Тут же резко развернулся, сбрасывая скорость до 120 км/ч. Вертолёт опустил нос, и теперь я мог рассмотреть расположение огневых точек.
Зенитные установки замаскировали прямо в склонах сопок и гор.
— Цель вижу. Атака! — доложил я, повисая на ремнях во время пикирования.
Я плавно нажал на гашетку пушки. Вертолёт от мощной отдачи начал «мандражировать». Эффективность этого оружия большая! Боевики побежали в разные стороны, а снаряды буквально перемололи на своём пути тела людей.
— Вывод, — произнес я, «взяв» ручку управления на себя.
Вертолёт вышел из пикирования, но передо мной оказался другой склон. И здесь тоже были засады.
— 115-й, иду забирать. Прикрывайте.
— Запретил посадку! — успел громко сказать Тобольский, разбираясь с целями на другом направлении.
Тут и я пустил один залп С-8 по боевикам. Ракеты ушли, а я успел отвернуть влево, чтобы не столкнуться со склоном. Воздушный поток буквально сметал верхний слой земли, поднимая пыль.
На выводе успел увидеть, как в воздух поднялись клубы дыма. Скучковались эти парни тут очень компактно.
Задумка ясна. За сбитым лётчиком прилетят обязательно. И вертолётов будет много. В три раза больше вариантов заработать гору «грязных денег»!
— 115-й, боевики на склонах, — сказал я, предупреждая Димона, что пока садиться нельзя.
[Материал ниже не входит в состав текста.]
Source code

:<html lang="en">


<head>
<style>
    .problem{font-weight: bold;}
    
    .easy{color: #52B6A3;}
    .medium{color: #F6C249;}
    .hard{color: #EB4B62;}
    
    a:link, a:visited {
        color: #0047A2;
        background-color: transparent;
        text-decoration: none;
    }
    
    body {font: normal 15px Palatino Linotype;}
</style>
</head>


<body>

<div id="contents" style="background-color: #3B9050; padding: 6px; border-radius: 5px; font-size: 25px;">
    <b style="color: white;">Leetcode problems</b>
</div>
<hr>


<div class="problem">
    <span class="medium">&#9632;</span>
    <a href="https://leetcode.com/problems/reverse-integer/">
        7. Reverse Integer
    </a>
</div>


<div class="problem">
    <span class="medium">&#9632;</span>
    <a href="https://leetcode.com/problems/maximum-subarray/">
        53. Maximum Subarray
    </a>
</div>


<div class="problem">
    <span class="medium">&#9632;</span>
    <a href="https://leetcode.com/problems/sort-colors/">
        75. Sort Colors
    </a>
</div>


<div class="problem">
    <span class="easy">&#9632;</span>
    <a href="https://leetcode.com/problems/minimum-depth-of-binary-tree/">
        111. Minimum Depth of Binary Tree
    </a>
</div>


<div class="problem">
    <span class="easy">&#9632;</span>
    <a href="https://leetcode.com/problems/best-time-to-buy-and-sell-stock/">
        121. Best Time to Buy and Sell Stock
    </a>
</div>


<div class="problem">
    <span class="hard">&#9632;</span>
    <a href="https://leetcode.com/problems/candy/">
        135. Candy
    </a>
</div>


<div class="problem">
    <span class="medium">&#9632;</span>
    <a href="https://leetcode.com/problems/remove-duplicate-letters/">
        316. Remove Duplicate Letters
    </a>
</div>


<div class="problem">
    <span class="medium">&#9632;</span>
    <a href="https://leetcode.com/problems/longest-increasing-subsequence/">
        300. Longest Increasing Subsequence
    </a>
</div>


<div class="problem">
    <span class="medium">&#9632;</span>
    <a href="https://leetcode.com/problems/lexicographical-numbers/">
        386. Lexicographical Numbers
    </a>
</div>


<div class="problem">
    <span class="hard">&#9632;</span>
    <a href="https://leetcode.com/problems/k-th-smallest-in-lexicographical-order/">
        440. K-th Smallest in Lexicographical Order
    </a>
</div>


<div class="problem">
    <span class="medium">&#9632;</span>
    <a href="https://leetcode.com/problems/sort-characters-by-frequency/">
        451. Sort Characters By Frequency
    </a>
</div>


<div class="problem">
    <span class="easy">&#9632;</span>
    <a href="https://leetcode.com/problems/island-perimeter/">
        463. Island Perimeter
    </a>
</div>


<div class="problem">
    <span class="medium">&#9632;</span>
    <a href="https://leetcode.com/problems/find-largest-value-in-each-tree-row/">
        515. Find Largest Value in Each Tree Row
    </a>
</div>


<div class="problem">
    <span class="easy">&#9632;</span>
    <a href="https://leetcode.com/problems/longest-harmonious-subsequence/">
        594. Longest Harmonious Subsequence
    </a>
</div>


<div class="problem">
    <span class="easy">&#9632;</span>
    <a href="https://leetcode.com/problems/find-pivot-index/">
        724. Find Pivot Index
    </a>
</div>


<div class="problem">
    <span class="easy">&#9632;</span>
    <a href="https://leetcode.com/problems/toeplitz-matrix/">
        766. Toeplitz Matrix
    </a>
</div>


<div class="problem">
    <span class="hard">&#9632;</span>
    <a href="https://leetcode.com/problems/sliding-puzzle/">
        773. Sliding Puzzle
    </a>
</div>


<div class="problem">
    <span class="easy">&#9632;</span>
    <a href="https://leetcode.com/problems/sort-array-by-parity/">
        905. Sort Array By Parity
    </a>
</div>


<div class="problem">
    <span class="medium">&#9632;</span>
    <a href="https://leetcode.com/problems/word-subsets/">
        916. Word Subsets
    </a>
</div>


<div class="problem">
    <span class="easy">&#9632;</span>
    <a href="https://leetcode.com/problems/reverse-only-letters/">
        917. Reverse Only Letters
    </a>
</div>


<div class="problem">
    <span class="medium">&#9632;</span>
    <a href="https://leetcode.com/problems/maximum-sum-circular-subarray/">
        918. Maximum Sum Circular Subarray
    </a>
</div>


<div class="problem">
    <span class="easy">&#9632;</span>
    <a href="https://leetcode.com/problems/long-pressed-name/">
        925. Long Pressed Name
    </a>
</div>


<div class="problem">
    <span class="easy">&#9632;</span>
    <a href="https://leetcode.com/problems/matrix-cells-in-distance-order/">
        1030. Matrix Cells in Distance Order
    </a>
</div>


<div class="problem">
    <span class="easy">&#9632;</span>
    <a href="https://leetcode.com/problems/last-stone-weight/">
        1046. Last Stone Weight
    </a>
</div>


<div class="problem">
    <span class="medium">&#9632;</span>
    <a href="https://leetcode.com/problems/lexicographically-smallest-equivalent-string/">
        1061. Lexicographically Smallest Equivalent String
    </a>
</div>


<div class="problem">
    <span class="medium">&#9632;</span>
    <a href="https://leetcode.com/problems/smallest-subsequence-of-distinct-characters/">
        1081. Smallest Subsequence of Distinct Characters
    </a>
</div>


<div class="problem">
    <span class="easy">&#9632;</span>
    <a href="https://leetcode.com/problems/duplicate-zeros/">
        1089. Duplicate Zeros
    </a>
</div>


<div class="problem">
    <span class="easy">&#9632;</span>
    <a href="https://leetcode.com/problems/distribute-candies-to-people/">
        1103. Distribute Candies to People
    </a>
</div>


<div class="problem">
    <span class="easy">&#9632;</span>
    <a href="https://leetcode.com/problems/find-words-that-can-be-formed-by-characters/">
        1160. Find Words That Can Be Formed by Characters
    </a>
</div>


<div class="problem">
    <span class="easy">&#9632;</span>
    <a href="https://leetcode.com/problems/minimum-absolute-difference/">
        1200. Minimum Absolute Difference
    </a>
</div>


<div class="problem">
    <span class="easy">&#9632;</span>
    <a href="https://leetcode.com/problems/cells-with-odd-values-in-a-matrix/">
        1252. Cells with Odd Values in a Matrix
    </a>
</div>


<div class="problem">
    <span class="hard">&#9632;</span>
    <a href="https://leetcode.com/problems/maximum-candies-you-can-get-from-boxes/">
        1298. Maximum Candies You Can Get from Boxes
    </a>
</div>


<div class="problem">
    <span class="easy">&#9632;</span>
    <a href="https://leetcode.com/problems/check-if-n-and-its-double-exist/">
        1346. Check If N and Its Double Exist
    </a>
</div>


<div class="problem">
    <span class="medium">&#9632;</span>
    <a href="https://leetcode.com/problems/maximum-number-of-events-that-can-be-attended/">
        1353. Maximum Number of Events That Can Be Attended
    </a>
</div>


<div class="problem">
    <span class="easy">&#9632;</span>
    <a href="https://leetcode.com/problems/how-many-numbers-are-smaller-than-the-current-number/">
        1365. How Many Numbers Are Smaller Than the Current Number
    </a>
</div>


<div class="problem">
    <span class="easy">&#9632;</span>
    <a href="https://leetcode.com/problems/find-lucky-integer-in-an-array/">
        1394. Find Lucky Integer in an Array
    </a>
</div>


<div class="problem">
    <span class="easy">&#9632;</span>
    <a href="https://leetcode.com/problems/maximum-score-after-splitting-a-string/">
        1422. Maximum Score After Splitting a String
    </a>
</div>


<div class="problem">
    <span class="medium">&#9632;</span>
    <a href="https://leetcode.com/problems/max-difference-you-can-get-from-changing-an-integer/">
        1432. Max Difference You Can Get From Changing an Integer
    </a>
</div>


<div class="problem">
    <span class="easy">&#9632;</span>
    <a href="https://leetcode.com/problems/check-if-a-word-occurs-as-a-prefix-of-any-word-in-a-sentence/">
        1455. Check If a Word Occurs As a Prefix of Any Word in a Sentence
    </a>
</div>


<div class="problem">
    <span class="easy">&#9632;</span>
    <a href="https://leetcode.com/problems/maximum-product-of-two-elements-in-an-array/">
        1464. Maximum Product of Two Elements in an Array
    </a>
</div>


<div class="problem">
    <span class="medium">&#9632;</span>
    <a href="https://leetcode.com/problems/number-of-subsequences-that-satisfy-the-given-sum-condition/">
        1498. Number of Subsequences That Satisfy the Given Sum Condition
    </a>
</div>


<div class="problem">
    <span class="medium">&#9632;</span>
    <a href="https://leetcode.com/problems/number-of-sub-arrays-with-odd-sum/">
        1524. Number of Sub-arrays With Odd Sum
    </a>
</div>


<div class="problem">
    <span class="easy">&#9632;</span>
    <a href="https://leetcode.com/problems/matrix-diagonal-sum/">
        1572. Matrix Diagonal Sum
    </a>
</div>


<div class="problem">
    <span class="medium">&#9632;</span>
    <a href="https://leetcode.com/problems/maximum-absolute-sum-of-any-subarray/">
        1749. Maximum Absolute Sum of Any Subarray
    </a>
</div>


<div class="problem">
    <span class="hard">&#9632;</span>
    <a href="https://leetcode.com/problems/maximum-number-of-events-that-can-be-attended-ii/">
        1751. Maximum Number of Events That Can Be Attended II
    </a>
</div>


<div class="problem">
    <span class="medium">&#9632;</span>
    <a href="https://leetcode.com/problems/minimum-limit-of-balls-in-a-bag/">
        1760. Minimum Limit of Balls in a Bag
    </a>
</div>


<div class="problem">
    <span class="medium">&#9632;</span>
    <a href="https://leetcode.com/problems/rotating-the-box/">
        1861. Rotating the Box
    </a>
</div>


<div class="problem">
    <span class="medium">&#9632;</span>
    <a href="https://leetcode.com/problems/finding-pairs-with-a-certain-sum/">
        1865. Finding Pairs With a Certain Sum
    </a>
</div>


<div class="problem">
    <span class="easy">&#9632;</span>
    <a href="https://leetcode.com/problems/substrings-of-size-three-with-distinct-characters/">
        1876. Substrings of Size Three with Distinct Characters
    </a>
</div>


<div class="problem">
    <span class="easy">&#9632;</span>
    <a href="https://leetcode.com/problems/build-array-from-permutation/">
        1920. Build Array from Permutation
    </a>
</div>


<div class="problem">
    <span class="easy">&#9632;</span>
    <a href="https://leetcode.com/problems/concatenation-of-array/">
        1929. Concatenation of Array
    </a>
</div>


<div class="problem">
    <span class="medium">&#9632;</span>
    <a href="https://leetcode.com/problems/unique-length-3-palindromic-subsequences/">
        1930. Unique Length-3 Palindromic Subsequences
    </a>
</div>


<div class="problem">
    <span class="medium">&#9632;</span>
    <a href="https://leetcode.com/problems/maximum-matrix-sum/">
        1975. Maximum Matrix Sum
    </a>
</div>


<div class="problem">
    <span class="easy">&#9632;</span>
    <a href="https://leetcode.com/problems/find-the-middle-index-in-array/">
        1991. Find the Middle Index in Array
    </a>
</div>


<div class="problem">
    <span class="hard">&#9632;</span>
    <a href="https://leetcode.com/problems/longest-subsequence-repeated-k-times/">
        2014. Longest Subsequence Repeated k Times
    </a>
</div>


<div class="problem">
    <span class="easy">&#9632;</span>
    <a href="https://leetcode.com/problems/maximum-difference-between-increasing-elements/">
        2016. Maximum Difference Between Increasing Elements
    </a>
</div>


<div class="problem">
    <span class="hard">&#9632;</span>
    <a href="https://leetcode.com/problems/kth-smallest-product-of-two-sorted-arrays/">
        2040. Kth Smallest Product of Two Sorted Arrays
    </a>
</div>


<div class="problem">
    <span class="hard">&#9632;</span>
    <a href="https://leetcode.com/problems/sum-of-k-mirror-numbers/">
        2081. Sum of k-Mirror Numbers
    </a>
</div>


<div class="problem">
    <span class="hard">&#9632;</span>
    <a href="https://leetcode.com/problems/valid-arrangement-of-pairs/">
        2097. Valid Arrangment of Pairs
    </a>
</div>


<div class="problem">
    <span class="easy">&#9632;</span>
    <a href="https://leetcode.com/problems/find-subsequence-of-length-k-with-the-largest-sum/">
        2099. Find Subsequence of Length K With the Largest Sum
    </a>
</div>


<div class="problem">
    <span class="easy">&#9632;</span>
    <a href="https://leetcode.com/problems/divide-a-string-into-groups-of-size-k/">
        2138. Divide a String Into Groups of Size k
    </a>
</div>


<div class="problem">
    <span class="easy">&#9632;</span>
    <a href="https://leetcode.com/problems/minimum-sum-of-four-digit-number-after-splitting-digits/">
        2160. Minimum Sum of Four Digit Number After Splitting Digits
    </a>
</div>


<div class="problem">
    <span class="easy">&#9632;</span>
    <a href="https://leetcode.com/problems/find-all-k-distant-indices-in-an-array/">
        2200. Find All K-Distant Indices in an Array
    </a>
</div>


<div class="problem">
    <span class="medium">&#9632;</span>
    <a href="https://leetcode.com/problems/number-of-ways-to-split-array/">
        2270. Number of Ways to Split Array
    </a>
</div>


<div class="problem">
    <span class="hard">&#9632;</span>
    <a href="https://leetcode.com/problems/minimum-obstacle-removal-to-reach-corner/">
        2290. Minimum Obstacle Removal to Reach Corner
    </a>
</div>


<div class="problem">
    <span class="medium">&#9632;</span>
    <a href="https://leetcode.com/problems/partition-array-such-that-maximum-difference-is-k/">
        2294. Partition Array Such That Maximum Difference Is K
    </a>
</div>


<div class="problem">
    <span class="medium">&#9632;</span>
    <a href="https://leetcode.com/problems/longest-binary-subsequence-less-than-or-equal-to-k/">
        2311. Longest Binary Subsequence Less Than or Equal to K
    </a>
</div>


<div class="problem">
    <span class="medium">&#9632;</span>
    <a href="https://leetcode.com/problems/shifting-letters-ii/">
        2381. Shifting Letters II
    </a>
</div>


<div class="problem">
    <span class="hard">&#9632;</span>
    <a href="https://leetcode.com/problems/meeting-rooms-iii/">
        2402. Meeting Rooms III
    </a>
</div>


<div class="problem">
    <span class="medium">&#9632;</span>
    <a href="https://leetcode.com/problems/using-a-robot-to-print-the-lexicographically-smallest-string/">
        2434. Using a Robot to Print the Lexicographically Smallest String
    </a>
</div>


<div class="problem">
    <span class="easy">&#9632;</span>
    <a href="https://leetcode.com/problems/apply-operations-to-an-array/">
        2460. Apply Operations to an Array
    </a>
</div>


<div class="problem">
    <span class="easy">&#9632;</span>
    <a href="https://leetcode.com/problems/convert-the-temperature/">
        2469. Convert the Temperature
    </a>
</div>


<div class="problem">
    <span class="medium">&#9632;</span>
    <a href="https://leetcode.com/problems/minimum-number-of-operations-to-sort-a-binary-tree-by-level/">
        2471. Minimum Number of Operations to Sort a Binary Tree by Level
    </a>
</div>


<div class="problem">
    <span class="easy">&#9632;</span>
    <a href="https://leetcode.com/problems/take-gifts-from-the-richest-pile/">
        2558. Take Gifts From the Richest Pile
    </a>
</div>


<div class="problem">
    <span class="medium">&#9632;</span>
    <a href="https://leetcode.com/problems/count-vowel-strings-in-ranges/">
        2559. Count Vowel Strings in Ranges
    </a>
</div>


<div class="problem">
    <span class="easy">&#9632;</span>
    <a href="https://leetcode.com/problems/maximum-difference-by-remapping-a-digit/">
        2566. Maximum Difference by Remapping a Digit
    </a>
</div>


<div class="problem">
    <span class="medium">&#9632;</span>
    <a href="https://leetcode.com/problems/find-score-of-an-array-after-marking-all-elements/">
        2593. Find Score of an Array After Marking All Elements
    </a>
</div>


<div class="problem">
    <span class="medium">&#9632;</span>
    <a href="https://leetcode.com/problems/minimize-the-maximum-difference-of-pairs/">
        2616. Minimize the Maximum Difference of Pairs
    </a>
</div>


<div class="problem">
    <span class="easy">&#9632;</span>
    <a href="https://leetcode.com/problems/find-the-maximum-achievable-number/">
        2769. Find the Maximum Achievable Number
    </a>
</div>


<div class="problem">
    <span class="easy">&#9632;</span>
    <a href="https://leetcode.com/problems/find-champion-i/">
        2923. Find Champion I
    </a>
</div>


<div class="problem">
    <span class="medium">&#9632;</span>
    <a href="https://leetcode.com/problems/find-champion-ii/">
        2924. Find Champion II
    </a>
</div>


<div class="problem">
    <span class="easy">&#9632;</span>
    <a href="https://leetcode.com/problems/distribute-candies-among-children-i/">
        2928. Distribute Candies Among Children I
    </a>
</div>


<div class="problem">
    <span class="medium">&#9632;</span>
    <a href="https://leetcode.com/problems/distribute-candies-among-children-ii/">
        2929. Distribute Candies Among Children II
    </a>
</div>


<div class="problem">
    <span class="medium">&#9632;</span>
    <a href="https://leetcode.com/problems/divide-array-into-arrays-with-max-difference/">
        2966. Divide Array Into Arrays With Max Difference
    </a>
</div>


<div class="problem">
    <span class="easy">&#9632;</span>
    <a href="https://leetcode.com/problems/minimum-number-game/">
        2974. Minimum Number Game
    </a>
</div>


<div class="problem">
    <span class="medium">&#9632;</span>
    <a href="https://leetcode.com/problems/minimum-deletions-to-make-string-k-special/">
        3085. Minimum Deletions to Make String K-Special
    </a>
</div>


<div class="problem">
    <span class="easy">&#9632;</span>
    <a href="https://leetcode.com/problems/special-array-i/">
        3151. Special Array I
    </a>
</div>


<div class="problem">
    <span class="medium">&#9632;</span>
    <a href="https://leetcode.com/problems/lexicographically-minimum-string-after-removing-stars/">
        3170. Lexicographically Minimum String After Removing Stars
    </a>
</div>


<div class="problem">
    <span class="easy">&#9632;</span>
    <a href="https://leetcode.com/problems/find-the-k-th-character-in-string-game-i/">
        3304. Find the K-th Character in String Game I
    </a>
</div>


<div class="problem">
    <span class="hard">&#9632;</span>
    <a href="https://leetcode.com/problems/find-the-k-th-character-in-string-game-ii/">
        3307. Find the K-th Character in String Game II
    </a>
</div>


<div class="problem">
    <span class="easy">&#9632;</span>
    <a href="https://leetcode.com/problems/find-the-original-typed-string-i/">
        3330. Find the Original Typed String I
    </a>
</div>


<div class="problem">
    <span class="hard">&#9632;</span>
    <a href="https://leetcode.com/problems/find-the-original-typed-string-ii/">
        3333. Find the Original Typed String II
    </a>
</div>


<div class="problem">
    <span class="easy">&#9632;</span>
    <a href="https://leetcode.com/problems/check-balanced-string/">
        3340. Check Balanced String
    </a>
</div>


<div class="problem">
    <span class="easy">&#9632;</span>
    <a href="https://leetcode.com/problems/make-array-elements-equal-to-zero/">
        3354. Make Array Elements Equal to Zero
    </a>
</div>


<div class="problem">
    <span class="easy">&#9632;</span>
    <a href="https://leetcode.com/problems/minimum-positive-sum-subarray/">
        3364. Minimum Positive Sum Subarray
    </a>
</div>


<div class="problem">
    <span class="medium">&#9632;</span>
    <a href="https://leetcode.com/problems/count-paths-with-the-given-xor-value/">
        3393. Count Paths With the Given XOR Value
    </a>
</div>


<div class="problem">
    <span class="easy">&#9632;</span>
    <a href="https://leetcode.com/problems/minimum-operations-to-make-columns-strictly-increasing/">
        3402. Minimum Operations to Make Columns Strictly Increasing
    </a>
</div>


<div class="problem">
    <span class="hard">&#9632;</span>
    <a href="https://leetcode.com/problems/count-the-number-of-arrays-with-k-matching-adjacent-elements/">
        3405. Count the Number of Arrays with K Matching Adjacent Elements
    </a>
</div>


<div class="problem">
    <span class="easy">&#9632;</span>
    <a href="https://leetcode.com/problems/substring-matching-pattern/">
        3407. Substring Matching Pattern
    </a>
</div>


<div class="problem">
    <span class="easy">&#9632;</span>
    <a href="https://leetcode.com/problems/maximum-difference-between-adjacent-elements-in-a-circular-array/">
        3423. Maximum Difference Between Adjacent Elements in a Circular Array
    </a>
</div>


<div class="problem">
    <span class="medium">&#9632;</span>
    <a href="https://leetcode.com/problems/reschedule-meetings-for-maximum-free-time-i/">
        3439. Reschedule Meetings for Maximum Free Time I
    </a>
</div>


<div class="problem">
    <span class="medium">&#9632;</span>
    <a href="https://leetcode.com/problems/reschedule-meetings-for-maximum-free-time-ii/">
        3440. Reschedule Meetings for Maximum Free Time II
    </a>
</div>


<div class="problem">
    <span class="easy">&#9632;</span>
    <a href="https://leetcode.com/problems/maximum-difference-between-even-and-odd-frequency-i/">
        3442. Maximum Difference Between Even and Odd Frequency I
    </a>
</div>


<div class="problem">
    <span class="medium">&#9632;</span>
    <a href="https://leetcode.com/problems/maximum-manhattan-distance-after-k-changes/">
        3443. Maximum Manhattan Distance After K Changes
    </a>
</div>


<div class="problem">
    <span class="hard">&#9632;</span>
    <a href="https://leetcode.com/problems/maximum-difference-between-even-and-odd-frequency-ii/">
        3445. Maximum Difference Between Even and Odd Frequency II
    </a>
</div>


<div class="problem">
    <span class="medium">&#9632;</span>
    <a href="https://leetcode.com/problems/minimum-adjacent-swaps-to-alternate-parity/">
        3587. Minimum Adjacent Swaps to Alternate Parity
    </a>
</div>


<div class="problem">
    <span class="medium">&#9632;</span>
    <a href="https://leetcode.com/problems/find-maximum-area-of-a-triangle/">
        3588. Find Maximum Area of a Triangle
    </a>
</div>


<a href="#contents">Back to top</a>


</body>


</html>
Куда он только торопится? У нас ещё есть возможность зачистить всё.
— Понял, — ответил Батыров и снова отвернул в долину. — Тарелочка, Тарелочка, я 115-й. Противник в районе Басанкуль. Идут подкрепления.
Смысл последних слов я понял не сразу. Однако, пришло понимание, зачем Димон торопится. Выполнив горку, я отвернул в сторону Тобольского.
Олег Игоревич, выводя вертолёт из пикирования, уже вёл свой отдельный бой. Со стороны границы приближалось большое количество боевиков на бронемашинах и пикапах. И вот это было уже совсем плохо.
— Готов работать, 1-й, — доложил я.
— Понял. Захожу на колонну и атакую.
На индикаторе лобового стекла вновь высветилась прицельная марка. Нашлемное визирное устройство опустил на правый глаз. Начал совмещать с целью.
Первая машина была уже уничтожена. Осталось добить колонну до конца. На ИЛС высветилась команда С — пуск разрешён.
— Марка на цели. Пуск! — произнёс я, нажимая гашетку.
Ракета ушла к цели. На экране в центре приборной доски был виден силуэт бронированной машины. До встречи с целью оставалось пять секунд.
— Попал! Ушёл левее, — доложил я.
Тобольский подтвердил приём информации, но в его голосе не было оптимизма.
Напряжение росло с каждой атакой, а топливо продолжало уходить. Времени на решение у нас немного.
— Я 115-й, больше времени нет. Забираю, — произнёс Батыров.
— Понял, — ответил я, и направил вертолёт в сторону Ми-8.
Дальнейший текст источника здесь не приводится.